Research, Workshops, Talks, and Tutoring
Research
Research at the CI Lab centers around data science, machine learning, and artificial intelligence. Current work includes building a Quantum Machine Learning Classifier (QMLC). The QMLC uses the mathematics of quantum computing in a deep neural network. The development work uses R. A. Fisher’s “Iris Data” (Fisher, 1936) to find and classify the specific flower type of the three different iris flower species. The quantum-computing machine learning classifier performs significantly better than one using classical deep learning neural network methods, taking fewer epochs to train. Upcoming work includes the use of optimizers, encapsulation, and quantum entanglement and superposition. An extension of the QMLC work titled Quantum Machine Learning Classifier for Respiratory Disease Screening by Phone has been proposed to the NSF for funding.
The CI Lab is here to collaborate with you and your team.
Workshops
The CI Lab provides a place for workshops and tutorials crossing the scope of data analytics. Organized by tools and processes, the workshops cover data collection and mungling, exploratory data analysis and visualization, and predictive modeling. Students will learn about these key pillars of data analysis using Python and R. Foundational workshops include topics from probability theory and statistics, modeling and data, and statistical computing.

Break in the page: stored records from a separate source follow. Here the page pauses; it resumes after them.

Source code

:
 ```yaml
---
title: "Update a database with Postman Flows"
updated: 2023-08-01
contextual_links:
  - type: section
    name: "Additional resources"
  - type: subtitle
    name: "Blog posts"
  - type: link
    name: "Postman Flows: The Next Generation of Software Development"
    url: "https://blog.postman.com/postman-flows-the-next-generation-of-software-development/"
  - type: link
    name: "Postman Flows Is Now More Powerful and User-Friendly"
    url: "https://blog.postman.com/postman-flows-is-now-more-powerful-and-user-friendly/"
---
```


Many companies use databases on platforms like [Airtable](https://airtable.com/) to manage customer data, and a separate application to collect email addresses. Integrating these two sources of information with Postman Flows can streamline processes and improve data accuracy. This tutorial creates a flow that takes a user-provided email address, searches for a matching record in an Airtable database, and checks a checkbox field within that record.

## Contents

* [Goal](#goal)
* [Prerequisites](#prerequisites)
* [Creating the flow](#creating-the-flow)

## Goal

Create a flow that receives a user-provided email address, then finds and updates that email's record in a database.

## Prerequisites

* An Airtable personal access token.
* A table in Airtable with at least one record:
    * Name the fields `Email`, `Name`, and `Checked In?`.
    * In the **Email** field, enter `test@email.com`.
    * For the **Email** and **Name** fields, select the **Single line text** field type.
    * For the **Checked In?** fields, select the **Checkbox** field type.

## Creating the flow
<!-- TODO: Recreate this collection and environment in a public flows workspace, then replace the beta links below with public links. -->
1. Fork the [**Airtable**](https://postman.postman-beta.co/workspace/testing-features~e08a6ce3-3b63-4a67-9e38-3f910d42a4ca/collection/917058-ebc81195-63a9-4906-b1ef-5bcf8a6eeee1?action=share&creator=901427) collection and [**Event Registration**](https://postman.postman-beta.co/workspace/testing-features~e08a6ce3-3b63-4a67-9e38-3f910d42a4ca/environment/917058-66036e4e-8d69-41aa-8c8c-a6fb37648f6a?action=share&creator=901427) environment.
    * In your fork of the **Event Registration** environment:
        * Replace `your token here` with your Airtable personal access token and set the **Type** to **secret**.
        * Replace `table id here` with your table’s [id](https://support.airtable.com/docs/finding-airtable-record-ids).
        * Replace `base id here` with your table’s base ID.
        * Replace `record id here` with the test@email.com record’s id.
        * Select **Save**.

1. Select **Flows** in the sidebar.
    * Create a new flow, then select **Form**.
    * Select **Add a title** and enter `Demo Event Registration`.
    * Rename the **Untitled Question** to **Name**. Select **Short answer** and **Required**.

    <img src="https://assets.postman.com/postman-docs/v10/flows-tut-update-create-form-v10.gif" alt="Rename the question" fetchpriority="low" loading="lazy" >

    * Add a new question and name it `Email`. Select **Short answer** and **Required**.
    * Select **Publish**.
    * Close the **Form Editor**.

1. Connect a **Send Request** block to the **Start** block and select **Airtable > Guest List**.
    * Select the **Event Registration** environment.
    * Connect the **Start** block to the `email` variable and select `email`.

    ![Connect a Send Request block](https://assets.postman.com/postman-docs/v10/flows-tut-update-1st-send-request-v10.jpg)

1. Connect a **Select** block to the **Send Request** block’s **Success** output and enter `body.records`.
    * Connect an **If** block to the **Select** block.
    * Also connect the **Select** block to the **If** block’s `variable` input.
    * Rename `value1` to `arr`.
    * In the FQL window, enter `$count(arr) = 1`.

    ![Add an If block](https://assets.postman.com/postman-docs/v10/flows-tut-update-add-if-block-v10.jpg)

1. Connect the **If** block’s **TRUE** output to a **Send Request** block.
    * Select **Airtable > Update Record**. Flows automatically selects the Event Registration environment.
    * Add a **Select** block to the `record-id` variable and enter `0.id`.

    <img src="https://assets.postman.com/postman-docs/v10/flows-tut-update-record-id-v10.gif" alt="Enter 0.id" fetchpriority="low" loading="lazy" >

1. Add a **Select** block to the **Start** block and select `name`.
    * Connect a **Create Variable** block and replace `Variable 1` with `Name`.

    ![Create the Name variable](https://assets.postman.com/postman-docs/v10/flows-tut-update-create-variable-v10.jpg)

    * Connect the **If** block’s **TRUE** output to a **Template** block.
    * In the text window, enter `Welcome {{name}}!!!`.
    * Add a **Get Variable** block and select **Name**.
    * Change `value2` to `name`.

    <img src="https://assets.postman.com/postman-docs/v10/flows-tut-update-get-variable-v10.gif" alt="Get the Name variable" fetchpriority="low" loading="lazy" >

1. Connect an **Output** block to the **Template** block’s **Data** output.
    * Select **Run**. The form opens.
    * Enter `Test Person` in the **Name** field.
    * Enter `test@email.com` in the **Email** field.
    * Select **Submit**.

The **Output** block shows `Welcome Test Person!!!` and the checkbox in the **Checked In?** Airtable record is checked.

Click on the modules below to access the workshop videos.
Webscraping
Learn how to extract data from a website. What is webscraping? Why do we need it and how do we do it? Mihir Zala shows us how to do it and why.
Twitter Application Programming Interface (API) - Part 1
Learn how to use Twitter API to get data from tweets. Nayana Mahajan walks us through the details in this two part tutorial.
Twitter Application Programming Interface (API) - Part 2
Cotinue working with Nayana on Twitter API in part 2 of this topic. (The slides for this video are the same as part 1.)
Exploratory Data Analysis
Before any model building can begin, a data analyst must get to know the data. Exploratory Data Analysis (EDA) is a key step in the process, where the analyst gets to see and understand the possible relationships in the data before attempting to build a model. Neha Mathur takes us through this critical first-step in data analysis.
Exploratory Data Analysis Slides
Exploratory Data Analysis Jupyter Notebook
Data Cleaning
One outcome from EDA is to discover that the data you have are not ideal. In fact, real data are never pristine as they are in textbooks! Cleaning data and data mungling (reshaping and manipulating data for analysis) are essential, and although not the exciting part of a data scientist’s day, they are key to good research. In this module, Gio Abou Jaoude illustrates the highs and lows of data cleansing.
Monte Carlo Simulation
Monte Carlo simulation is at the core of many numerical methods used in statistical computing. It can be used to generate random processes and is central to Bayseian analysis, Markov chain Monte Carlo, and Gibbs sampling. Gio Abou Jaoude explores Monte Carlo methods in this video through its application in several settings.
Open Source Computer Vision - Overview with Feature detection
This module covers Python’s Open Computer Vision library cv2. First Nayana Mahajan walks through the functionality of the cv2 library, then moves on to feature detection and matching, and finally illustrates image classification.
Open Source Computer Vision with Python Slides
Talks
Fall 2023 semester: TBA
Fall 2022 semester:
-
- Oct 20 – Women in Data Science – “What Talent Looks for in Their Data Scientist Candidates” Jasmine Ewing, Executive Search – Data Science, Data Engineering and Consumer Insights at Netflix and Jennifer Haley, Global Talent Acquisition at PepsiCo. Skills, characteristics, and “basic knowledge” hiring managers look for in their candidates. Tips for international students who face the additional challenge of attaining a visa – how they can stand out. “Behind-the-scenes” facts and hacks to better manage your career.
Tutoring
At the CI-Lab you can get help with a variety of topics. We offer tutoring in Python, R, Git, and data science.